Inferential Hypothesis Testing

Inferential Psychology:
Hypothesis testing and the search for truth

Asking questions of nature has been a part of science from the beginning. In psychology we generally move towards a model of natural science that makes use of inferential hypothesis testing as a central tenet or dogma.

As indicated earlier, with respect to sampling from populations, we use a collection of probability distributions and inferential statistics to help us in making decisions about our hypotheses.

Essentially statistics are a tool that we use in making decisions.

Sometimes we use these tools thoughtfully, considering their strengths and weaknesses, sometimes we use them blindly allowing them to dominate our thoughts and remove our interpretations from the role they must play.

Remember that there are numerous assumptions behind the use of statistics in guiding our decision-making, they do not make science and truth for us.

The context of these statistical methods comes from the re-birth of positivism in the 1930s-1940s

See Cozby Chapter 13

Inferential Statistics arises from the sampling theory that makes inferences about populations based upon samples taken from such populations. They use probability distributions to estimate the likelihood that the sample results represent the population.

Random sampling is a technique that is used in attempt to create equivalent groups where there is an even playing field for the testing of hypotheses (the removal of extraneous factors-Random Error).

When performing inferential statistics we bet against Random Error that our hypothesis is correct.

Null vs.
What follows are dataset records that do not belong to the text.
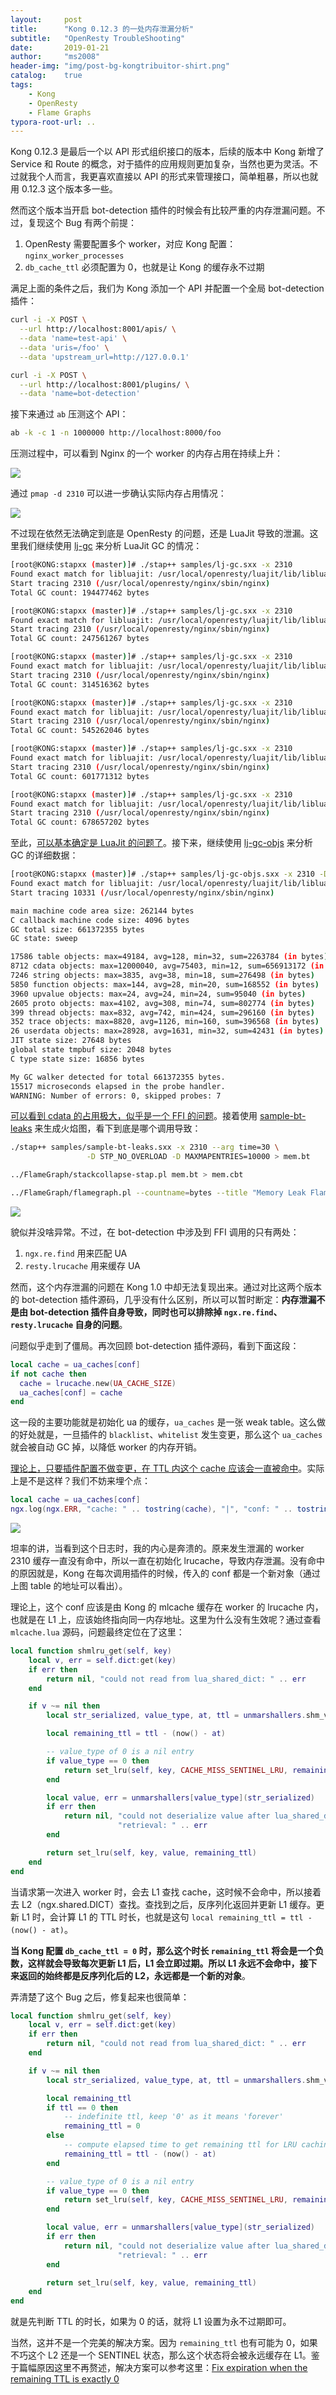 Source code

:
 ```yaml
---
layout:     post
title:      "Kong 0.12.3 的一处内存泄漏分析"
subtitle:   "OpenResty TroubleShooting"
date:       2019-01-21
author:     "ms2008"
header-img: "img/post-bg-kongtribuitor-shirt.png"
catalog:    true
tags:
    - Kong
    - OpenResty
    - Flame Graphs
typora-root-url: ..
---
```


Kong 0.12.3 是最后一个以 API 形式组织接口的版本，后续的版本中 Kong 新增了 Service 和 Route 的概念，对于插件的应用规则更加复杂，当然也更为灵活。不过就我个人而言，我更喜欢直接以 API 的形式来管理接口，简单粗暴，所以也就用 0.12.3 这个版本多一些。

然而这个版本当开启 bot-detection 插件的时候会有比较严重的内存泄漏问题。不过，复现这个 Bug 有两个前提：

1. OpenResty 需要配置多个 worker，对应 Kong 配置：`nginx_worker_processes`
2. `db_cache_ttl` 必须配置为 0，也就是让 Kong 的缓存永不过期

满足上面的条件之后，我们为 Kong 添加一个 API 并配置一个全局 bot-detection 插件：

```sh
curl -i -X POST \
  --url http://localhost:8001/apis/ \
  --data 'name=test-api' \
  --data 'uris=/foo' \
  --data 'upstream_url=http://127.0.0.1'

curl -i -X POST \
  --url http://localhost:8001/plugins/ \
  --data 'name=bot-detection'
```

接下来通过 `ab` 压测这个 API：

```sh
ab -k -c 1 -n 1000000 http://localhost:8000/foo
```

压测过程中，可以看到 Nginx 的一个 worker 的内存占用在持续上升：

![](/img/in-post/kong-memory-leak/worker-memory.png)

通过 `pmap -d 2310` 可以进一步确认实际内存占用情况：

![](/img/in-post/kong-memory-leak/pmap-memory.png)

不过现在依然无法确定到底是 OpenResty 的问题，还是 LuaJit 导致的泄漏。这里我们继续使用 [lj-gc][1] 来分析 LuaJit GC 的情况：

```sh
[root@KONG:stapxx (master)]# ./stap++ samples/lj-gc.sxx -x 2310
Found exact match for libluajit: /usr/local/openresty/luajit/lib/libluajit-5.1.so.2.1.0
Start tracing 2310 (/usr/local/openresty/nginx/sbin/nginx)
Total GC count: 194477462 bytes

[root@KONG:stapxx (master)]# ./stap++ samples/lj-gc.sxx -x 2310
Found exact match for libluajit: /usr/local/openresty/luajit/lib/libluajit-5.1.so.2.1.0
Start tracing 2310 (/usr/local/openresty/nginx/sbin/nginx)
Total GC count: 247561267 bytes

[root@KONG:stapxx (master)]# ./stap++ samples/lj-gc.sxx -x 2310
Found exact match for libluajit: /usr/local/openresty/luajit/lib/libluajit-5.1.so.2.1.0
Start tracing 2310 (/usr/local/openresty/nginx/sbin/nginx)
Total GC count: 314516362 bytes

[root@KONG:stapxx (master)]# ./stap++ samples/lj-gc.sxx -x 2310
Found exact match for libluajit: /usr/local/openresty/luajit/lib/libluajit-5.1.so.2.1.0
Start tracing 2310 (/usr/local/openresty/nginx/sbin/nginx)
Total GC count: 545262046 bytes

[root@KONG:stapxx (master)]# ./stap++ samples/lj-gc.sxx -x 2310
Found exact match for libluajit: /usr/local/openresty/luajit/lib/libluajit-5.1.so.2.1.0
Start tracing 2310 (/usr/local/openresty/nginx/sbin/nginx)
Total GC count: 601771312 bytes

[root@KONG:stapxx (master)]# ./stap++ samples/lj-gc.sxx -x 2310
Found exact match for libluajit: /usr/local/openresty/luajit/lib/libluajit-5.1.so.2.1.0
Start tracing 2310 (/usr/local/openresty/nginx/sbin/nginx)
Total GC count: 678657202 bytes
```

至此，<u>可以基本确定是 LuaJit 的问题了</u>。接下来，继续使用 [lj-gc-objs][2] 来分析 GC 的详细数据：

```sh
[root@KONG:stapxx (master)]# ./stap++ samples/lj-gc-objs.sxx -x 2310 -D MAXACTION=2000000
Found exact match for libluajit: /usr/local/openresty/luajit/lib/libluajit-5.1.so.2.1.0
Start tracing 10331 (/usr/local/openresty/nginx/sbin/nginx)

main machine code area size: 262144 bytes
C callback machine code size: 4096 bytes
GC total size: 661372355 bytes
GC state: sweep

17586 table objects: max=49184, avg=128, min=32, sum=2263784 (in bytes)
8712 cdata objects: max=12000040, avg=75403, min=12, sum=656913172 (in bytes)
7246 string objects: max=3835, avg=38, min=18, sum=276498 (in bytes)
5850 function objects: max=144, avg=28, min=20, sum=168552 (in bytes)
3960 upvalue objects: max=24, avg=24, min=24, sum=95040 (in bytes)
2605 proto objects: max=4102, avg=308, min=74, sum=802774 (in bytes)
399 thread objects: max=832, avg=742, min=424, sum=296160 (in bytes)
352 trace objects: max=8820, avg=1126, min=160, sum=396568 (in bytes)
26 userdata objects: max=28928, avg=1631, min=32, sum=42431 (in bytes)
JIT state size: 27648 bytes
global state tmpbuf size: 2048 bytes
C type state size: 16856 bytes

My GC walker detected for total 661372355 bytes.
15517 microseconds elapsed in the probe handler.
WARNING: Number of errors: 0, skipped probes: 7
```

<u>可以看到 cdata 的占用极大，似乎是一个 FFI 的问题</u>。接着使用 [sample-bt-leaks][3] 来生成火焰图，看下到底是哪个调用导致：

```sh
./stap++ samples/sample-bt-leaks.sxx -x 2310 --arg time=30 \
                 -D STP_NO_OVERLOAD -D MAXMAPENTRIES=10000 > mem.bt

../FlameGraph/stackcollapse-stap.pl mem.bt > mem.cbt

../FlameGraph/flamegraph.pl --countname=bytes --title "Memory Leak Flame Graph" mem.cbt > mem.svg
```

![](/img/in-post/kong-memory-leak/flame-graph.png)

貌似并没啥异常。不过，在 bot-detection 中涉及到 FFI 调用的只有两处：

1. `ngx.re.find` 用来匹配 UA
2. `resty.lrucache` 用来缓存 UA

然而，这个内存泄漏的问题在 Kong 1.0 中却无法复现出来。通过对比这两个版本的 bot-detection 插件源码，几乎没有什么区别，所以可以暂时断定：**内存泄漏不是由 bot-detection 插件自身导致，同时也可以排除掉 `ngx.re.find`、`resty.lrucache` 自身的问题**。

问题似乎走到了僵局。再次回顾 bot-detection 插件源码，看到下面这段：

```lua
local cache = ua_caches[conf]
if not cache then
  cache = lrucache.new(UA_CACHE_SIZE)
  ua_caches[conf] = cache
end
```

这一段的主要功能就是初始化 ua 的缓存，`ua_caches` 是一张 weak table。这么做的好处就是，一旦插件的 `blacklist`、`whitelist` 发生变更，那么这个 `ua_caches` 就会被自动 GC 掉，以降低 worker 的内存开销。

<u>理论上，只要插件配置不做变更，在 TTL 内这个 cache 应该会一直被命中</u>。实际上是不是这样？我们不妨来埋个点：

```lua
local cache = ua_caches[conf]
ngx.log(ngx.ERR, "cache: " .. tostring(cache), "|", "conf: " .. tostring(conf))
```

![](/img/in-post/kong-memory-leak/nginx-error-log.png)

坦率的讲，当看到这个日志时，我的内心是奔溃的。原来发生泄漏的 worker 2310 缓存一直没有命中，所以一直在初始化 lrucache，导致内存泄漏。没有命中的原因就是，Kong 在每次调用插件的时候，传入的 conf 都是一个新对象（通过上图 table 的地址可以看出）。

理论上，这个 conf 应该是由 Kong 的 mlcache 缓存在 worker 的 lrucache 内，也就是在 L1 上，应该始终指向同一内存地址。这里为什么没有生效呢？通过查看 `mlcache.lua` 源码，问题最终定位在了这里：

```lua
local function shmlru_get(self, key)
    local v, err = self.dict:get(key)
    if err then
        return nil, "could not read from lua_shared_dict: " .. err
    end

    if v ~= nil then
        local str_serialized, value_type, at, ttl = unmarshallers.shm_value(v)

        local remaining_ttl = ttl - (now() - at)

        -- value_type of 0 is a nil entry
        if value_type == 0 then
            return set_lru(self, key, CACHE_MISS_SENTINEL_LRU, remaining_ttl)
        end

        local value, err = unmarshallers[value_type](str_serialized)
        if err then
            return nil, "could not deserialize value after lua_shared_dict " ..
                        "retrieval: " .. err
        end

        return set_lru(self, key, value, remaining_ttl)
    end
end
```

当请求第一次进入 worker 时，会去 L1 查找 cache，这时候不会命中，所以接着去 L2（ngx.shared.DICT）查找。查找到之后，反序列化返回并更新 L1 缓存。更新 L1 时，会计算 L1 的 TTL 时长，也就是这句 `local remaining_ttl = ttl - (now() - at)`。

**当 Kong 配置 `db_cache_ttl = 0` 时，那么这个时长 `remaining_ttl` 将会是一个负数，这样就会导致每次更新 L1 后，L1 会立即过期。所以 L1 永远不会命中，接下来返回的始终都是反序列化后的 L2，永远都是一个新的对象**。

弄清楚了这个 Bug 之后，修复起来也很简单：

```lua
local function shmlru_get(self, key)
    local v, err = self.dict:get(key)
    if err then
        return nil, "could not read from lua_shared_dict: " .. err
    end

    if v ~= nil then
        local str_serialized, value_type, at, ttl = unmarshallers.shm_value(v)

        local remaining_ttl
        if ttl == 0 then
            -- indefinite ttl, keep '0' as it means 'forever'
            remaining_ttl = 0
        else
            -- compute elapsed time to get remaining ttl for LRU caching
            remaining_ttl = ttl - (now() - at)
        end

        -- value_type of 0 is a nil entry
        if value_type == 0 then
            return set_lru(self, key, CACHE_MISS_SENTINEL_LRU, remaining_ttl)
        end

        local value, err = unmarshallers[value_type](str_serialized)
        if err then
            return nil, "could not deserialize value after lua_shared_dict " ..
                        "retrieval: " .. err
        end

        return set_lru(self, key, value, remaining_ttl)
    end
end
```

就是先判断 TTL 的时长，如果为 0 的话，就将 L1 设置为永不过期即可。

当然，这并不是一个完美的解决方案。因为 `remaining_ttl` 也有可能为 0，如果不巧这个 L2 还是一个 SENTINEL 状态，那么这个状态将会被永远缓存在 L1。鉴于篇幅原因这里不再赘述，解决方案可以参考这里：[Fix expiration when the remaining TTL is exactly 0][4]

[1]: https://github.com/openresty/stapxx#lj-gc
[2]: https://github.com/openresty/stapxx#lj-gc-objs
[3]: https://github.com/openresty/stapxx#sample-bt-leaks
[4]: https://github.com/thibaultcha/lua-resty-mlcache/pull/58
Research (alternate) Hypothesis
Null hypothesis is a statement that indicates there is no difference between the sample and the population (or the population means for the treatment and experimental groups).

Research Hypothesis Suggests that the population means are actually different either in a specific direction (one tailed) or in either direction (two tailed).

Statistical Significance is an arbitrary level of acceptance w.r.t. the likelihood that the observed differences are due to random (or measurement) error.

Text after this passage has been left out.